When you vow to spend the rest of your life with someone, you’re also promising to spend the rest of your life with his or her family. No matter how well you get along with your spouse’s family, there’s bound to be conflict at one point or another.
Many people find in-laws to be especially challenging. Getting married is almost like gaining another set of parents, and you likely feel like a son or daughter to those new parents. Your relationship with your in-laws will depend on your spouse’s relationship with them and how involved he or she wants you to be, but you must come to terms with the fact that your spouse’s parents are permanent additions to your life.

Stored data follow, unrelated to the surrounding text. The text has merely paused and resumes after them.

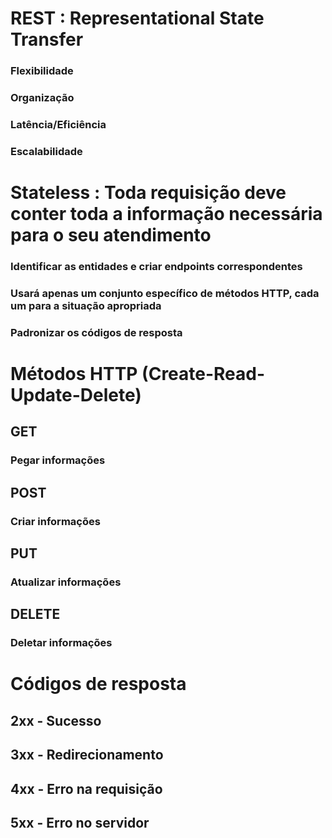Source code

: # REST : Representational State Transfer

### Flexibilidade

### Organização

### Latência/Eficiência

### Escalabilidade

# Stateless : Toda requisição deve conter toda a informação necessária para o seu atendimento

### Identificar as entidades e criar endpoints correspondentes

### Usará apenas um conjunto específico de métodos HTTP, cada um para a situação apropriada

### Padronizar os códigos de resposta

# Métodos HTTP (Create-Read-Update-Delete)

## GET

### Pegar informações

## POST

### Criar informações

## PUT

### Atualizar informações

## DELETE

### Deletar informações

# Códigos de resposta

## 2xx - Sucesso

## 3xx - Redirecionamento

## 4xx - Erro na requisição

## 5xx - Erro no servidor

No one is going to force you to be best friends with your in-laws, but the better you can manage to get along with them the better your life will be. There are a few things you can try to build and nurture a positive relationship:
- Ask them for advice, even if you don’t intend on taking it. It shows that you respect them as your elders and believe they have valuable insight to offer.
- Remember birthdays, anniversaries and other special occasions. Sending a card or a small gift on your in laws’ anniversary is a small yet meaningful gesture, and it’s a wonderful way to show how much you care.
- Keep the lines of communication open, especially if you don’t live close to them. You shouldn’t let months pass without speaking to your in laws, and in the age of smart phones and social media, it’s not hard to send a quick text or Facebook message to let them know that you and your spouse are thinking of them.
- Don’t complain about your spouse to their parents. Remember, these are the people who raised your spouse, so they aren’t the people to vent to if your partner screws up.
- Allow them to be close with your children, if you have them. Grandparents love to dote on their grandchildren, so fostering a strong relationship between your children and in-laws will lead to a more positive family structure.
- Spend one on one time with both of your spouse’s parents. Invite your mother-in-law to go shopping with you or ask your father-in-law to dinner. Making an effort to get to know each of your in-laws, separate from time you all spend with your spouse, will help build strong personal connections.
There’s no “right way” to build a good relationship with your in-laws, nor is there a quick fix to repairing a bad one. But if you follow the tips mentioned above, you’ll grow closer to your in-laws and even strengthen your marriage.
Your spouse, who you love more than anyone else in the world, is made up of equal partners of his or her mum and dad. If you’re really struggling to connect with your in-laws, look for the qualities they share with their parents and move from there.